Le Grand-Saint-Antoine fait alors demi-tour pour rejoindre Livourne où il arrive le 17 mai. Les Italiens interdisent l'entrée du navire dans le port. Cette précaution est d'autant plus judicieuse que le lendemain trois personnes décèdent à bord. Les cadavres sont examinés par des médecins qui concluent à une « fièvre maligne pestilentielle » ; ce terme ne doit pas prêter à confusion, car pour les médecins de l'époque il ne désigne pas la peste. Les autorités de Livourne mentionnent au dos de la patente de Tripoli qu'elles avaient refusé l'entrée du navire dans le port à cause de la mortalité d'une partie de l'équipage, en raison de cette fièvre.
Le navire retourne alors vers Marseille : il y a eu depuis le départ de Tripoli neuf décès à bord.
À son arrivée le capitaine Chataud se rend au bureau de santé faire sa déclaration à l'intendant semainier Tiran. Il produit les patentes nettes et ne peut que l'informer des décès survenus durant la traversée. Le 27 mai, deux jours seulement après l’arrivée du navire, un matelot meurt à bord. Le bureau de santé, à l'unanimité décide d'envoyer le bateau à l'île de Jarre, puis se ravise et dans une seconde délibération, décide de faire transférer le cadavre aux infirmeries pour examen et d'envoyer le navire à l'île de Pomègues, dans l'archipel du Frioul. Le 29 mai ce même bureau décide, fait inhabituel, de faire débarquer aux infirmeries les marchandises de valeur tandis que les balles de coton doivent être transférées à l'île de Jarre.
Le 3 juin le bureau revient sur sa position et prend une décision encore plus favorable aux propriétaires de la cargaison : toutes les marchandises seront débarquées aux infirmeries. Si aucune preuve écrite n'existe, il est probable que des interventions ont eu lieu pour faire adopter la réglementation la moins contraignante ; il est impossible de connaître les personnes qui sont réellement intervenues, mais l'intrication des intérêts des familles de négociants et des autorités qui dirigeaient la ville suffisent à comprendre les raisons de ces nombreuses négligences.
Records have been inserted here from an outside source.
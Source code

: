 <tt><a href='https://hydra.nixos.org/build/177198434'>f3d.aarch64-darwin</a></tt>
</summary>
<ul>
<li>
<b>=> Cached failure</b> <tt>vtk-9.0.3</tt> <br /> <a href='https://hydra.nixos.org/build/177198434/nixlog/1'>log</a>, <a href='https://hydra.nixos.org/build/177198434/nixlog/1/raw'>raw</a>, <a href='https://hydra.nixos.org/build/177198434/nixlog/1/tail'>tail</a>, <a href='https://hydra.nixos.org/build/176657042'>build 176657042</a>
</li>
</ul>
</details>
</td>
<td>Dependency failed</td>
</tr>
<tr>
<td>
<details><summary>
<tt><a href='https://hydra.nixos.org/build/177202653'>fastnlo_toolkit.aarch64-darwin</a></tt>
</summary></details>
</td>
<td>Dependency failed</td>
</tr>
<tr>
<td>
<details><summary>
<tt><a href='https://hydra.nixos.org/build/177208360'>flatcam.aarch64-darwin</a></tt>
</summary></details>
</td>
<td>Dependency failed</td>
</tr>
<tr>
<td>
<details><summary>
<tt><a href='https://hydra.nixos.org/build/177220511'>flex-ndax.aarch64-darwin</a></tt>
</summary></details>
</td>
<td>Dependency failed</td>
La déclaration du capitaine Chataud est falsifiée par addition d'un renvoi indiquant que les membres d'équipage décédés en mer sont morts de mauvais aliments. Les intendants de santé ont probablement voulu sauver la cargaison destinée en partie à la foire de Beaucaire qui devait avoir lieu le 22 juillet 1720. Le 13 juin, veille du jour de sortie de quarantaine des passagers, le gardien de santé du vaisseau meurt. Le chirurgien de service du port, Gueirard, examine le cadavre et conclut à une mort par vieillesse, sans observer des marques de peste.
Un mousse tombe malade et meurt le 25 juin. À partir de ce jour plusieurs portefaix qui ont manipulé les ballots de coton décèdent. Le bureau de santé s'inquiète très sérieusement et décide de transférer le vaisseau à l'île de Jarre, de faire brûler les hardes des personnes décédées et d’enterrer les cadavres dans de la chaux vive. Mais ces mesures arrivent trop tard car des tissus sortis en fraude des infirmeries ont déjà transmis la peste dans la ville.